Miércoles 18 de septiembre

Las 7:49. Un nuevo día. Hoy toca patronaje y exploración de la zona para ver si puedo aparcar y llevarme el coche. De lo que haré allí todavía no he decidido un plan de trabajo. Porque está claro que no habrá una estructura externa, la profe se adecua a lo que se le pida, no tiene un plan formativo. Pero por otra parte, ¿realmente necesito una enseñanza reglada? Me agrada y conviene más un grupo con el que coser, que me ayude a tomar medidas y a rectificar las prendas cuando sea necesario. Por fin alguien con quien hablar de esas cosas y con quien aprender los trucos del oficio.
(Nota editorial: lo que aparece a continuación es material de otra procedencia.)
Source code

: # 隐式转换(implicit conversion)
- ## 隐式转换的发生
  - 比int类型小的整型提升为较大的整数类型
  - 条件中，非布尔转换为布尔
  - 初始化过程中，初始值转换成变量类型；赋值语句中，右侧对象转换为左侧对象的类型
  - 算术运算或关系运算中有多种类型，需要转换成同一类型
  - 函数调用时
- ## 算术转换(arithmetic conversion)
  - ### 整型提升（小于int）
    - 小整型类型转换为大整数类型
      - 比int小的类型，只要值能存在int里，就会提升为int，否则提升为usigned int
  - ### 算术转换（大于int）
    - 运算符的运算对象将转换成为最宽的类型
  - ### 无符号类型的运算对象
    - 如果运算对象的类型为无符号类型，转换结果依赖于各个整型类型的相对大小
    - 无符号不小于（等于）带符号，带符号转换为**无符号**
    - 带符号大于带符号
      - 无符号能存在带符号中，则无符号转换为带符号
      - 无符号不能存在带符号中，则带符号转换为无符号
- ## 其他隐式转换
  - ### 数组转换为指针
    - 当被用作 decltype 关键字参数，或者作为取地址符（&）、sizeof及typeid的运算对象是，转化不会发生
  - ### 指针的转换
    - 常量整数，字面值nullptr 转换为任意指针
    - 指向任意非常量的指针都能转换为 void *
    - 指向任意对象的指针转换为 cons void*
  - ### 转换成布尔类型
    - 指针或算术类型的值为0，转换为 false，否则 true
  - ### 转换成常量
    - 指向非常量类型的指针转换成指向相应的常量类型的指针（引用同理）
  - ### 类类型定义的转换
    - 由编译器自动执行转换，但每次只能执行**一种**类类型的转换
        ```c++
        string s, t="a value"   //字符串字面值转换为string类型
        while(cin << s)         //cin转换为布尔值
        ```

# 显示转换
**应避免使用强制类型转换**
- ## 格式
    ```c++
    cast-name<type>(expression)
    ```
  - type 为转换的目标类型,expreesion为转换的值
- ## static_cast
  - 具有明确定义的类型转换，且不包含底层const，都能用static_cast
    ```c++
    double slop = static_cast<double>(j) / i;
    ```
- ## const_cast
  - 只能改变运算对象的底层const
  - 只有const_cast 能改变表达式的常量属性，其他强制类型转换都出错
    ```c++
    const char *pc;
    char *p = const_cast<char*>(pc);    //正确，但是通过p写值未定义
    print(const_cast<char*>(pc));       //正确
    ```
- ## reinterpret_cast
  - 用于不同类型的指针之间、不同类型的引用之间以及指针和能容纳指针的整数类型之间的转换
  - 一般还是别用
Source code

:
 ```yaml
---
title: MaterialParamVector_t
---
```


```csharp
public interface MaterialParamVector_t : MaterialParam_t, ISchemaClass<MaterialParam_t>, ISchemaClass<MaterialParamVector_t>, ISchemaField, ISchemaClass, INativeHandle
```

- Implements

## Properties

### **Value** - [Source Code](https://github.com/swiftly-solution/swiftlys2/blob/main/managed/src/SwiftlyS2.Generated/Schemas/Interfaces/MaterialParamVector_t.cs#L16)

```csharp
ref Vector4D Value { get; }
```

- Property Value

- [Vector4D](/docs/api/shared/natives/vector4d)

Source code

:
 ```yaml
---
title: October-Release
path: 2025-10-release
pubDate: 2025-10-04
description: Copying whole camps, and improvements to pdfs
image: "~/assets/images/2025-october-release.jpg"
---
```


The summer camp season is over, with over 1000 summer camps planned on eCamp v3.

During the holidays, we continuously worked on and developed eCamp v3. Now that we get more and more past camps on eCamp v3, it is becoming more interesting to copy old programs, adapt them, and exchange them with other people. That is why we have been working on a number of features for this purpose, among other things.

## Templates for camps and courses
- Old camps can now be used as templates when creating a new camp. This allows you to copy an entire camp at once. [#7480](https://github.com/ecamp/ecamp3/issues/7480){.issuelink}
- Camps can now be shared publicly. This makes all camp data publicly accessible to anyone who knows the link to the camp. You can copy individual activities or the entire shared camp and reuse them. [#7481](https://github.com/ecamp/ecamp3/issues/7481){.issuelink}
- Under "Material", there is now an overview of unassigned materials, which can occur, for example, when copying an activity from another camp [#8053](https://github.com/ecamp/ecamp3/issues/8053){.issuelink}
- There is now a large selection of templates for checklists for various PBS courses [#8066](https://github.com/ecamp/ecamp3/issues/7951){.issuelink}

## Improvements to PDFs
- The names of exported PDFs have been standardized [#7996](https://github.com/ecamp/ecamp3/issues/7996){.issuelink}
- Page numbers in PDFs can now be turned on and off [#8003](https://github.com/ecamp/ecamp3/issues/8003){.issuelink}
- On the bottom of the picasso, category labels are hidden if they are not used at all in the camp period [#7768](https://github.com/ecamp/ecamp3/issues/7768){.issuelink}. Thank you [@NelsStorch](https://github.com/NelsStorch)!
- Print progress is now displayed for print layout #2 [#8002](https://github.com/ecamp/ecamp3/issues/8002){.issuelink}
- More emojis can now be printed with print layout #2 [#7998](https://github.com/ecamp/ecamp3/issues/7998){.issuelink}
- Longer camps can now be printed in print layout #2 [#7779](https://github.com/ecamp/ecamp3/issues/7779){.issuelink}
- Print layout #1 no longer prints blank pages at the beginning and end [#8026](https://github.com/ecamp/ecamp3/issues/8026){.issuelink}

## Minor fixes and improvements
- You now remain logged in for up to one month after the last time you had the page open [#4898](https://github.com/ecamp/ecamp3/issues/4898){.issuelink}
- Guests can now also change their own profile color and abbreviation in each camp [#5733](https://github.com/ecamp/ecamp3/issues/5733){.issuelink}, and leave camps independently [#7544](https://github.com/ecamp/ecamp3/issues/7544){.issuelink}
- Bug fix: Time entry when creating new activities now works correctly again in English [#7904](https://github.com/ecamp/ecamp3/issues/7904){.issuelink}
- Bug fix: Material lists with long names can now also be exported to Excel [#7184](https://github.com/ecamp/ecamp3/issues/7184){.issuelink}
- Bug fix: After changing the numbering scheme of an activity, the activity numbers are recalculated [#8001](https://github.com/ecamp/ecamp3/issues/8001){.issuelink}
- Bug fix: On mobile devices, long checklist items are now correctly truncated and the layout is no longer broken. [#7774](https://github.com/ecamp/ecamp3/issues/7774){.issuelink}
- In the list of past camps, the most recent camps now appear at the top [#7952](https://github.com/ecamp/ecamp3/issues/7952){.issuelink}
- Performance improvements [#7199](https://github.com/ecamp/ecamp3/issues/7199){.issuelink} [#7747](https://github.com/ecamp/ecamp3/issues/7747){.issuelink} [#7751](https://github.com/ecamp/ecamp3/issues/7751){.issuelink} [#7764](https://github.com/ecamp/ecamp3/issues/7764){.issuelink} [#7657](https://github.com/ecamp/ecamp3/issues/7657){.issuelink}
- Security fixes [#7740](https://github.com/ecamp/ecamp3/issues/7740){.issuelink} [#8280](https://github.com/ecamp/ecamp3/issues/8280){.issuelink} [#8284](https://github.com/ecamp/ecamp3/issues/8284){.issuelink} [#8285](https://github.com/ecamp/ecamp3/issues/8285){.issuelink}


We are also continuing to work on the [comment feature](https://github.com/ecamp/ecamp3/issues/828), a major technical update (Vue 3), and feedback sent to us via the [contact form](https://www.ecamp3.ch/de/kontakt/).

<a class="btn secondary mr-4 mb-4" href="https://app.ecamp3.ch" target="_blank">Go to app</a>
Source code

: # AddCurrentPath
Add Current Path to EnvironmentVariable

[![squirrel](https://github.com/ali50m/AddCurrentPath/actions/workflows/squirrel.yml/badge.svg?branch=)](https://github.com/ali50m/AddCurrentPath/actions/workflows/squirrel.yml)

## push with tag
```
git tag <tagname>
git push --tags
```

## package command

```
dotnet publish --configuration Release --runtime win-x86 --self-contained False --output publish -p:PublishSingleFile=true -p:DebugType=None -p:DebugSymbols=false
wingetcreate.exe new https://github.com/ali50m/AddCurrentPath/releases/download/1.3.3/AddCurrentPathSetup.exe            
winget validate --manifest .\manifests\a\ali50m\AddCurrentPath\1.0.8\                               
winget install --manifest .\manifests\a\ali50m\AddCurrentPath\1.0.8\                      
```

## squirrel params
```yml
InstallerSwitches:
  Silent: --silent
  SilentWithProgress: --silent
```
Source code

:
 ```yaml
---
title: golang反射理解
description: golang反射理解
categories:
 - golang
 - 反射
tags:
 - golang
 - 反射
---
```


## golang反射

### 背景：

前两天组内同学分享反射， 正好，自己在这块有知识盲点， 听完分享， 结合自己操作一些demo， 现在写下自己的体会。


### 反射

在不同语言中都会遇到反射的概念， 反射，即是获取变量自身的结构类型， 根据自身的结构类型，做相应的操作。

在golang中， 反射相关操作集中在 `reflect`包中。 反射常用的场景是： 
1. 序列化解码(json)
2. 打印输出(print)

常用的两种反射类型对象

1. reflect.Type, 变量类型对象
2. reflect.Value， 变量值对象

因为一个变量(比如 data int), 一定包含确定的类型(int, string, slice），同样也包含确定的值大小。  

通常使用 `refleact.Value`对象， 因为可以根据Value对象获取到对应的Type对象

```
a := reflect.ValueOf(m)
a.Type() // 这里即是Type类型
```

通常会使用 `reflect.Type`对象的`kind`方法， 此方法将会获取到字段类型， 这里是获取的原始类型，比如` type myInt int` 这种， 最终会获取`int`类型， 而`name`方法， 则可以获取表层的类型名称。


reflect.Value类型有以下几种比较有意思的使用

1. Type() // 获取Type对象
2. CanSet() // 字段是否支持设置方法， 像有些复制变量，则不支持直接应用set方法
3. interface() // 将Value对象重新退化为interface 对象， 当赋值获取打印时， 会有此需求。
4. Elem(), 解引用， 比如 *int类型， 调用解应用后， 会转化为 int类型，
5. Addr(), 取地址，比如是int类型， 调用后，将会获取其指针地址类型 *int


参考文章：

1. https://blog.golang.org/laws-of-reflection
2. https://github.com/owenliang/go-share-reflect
Respecto a la otra afición, la escritura, ando un poco desanimada, pues el curso en EdE de los viernes por la mañana de momento tiene pocos participantes apuntados. Cifro las esperanzas de que finalmente aumente el número de locos como yo en la jornada de puertas abiertas de la próxima semana. Si no fuera posible, dejaré el asunto de lado, o seguiré online si me veo muy perdida.

Por si suena la flauta y tengo suerte, me he preinscrito también en otro curso de photoshop del catálogo municipal. Pensé que algo informático podría ser interesante, aunque me temo que el nivel sea muy bajo y lento, pero habrá que verlo para poder juzgar.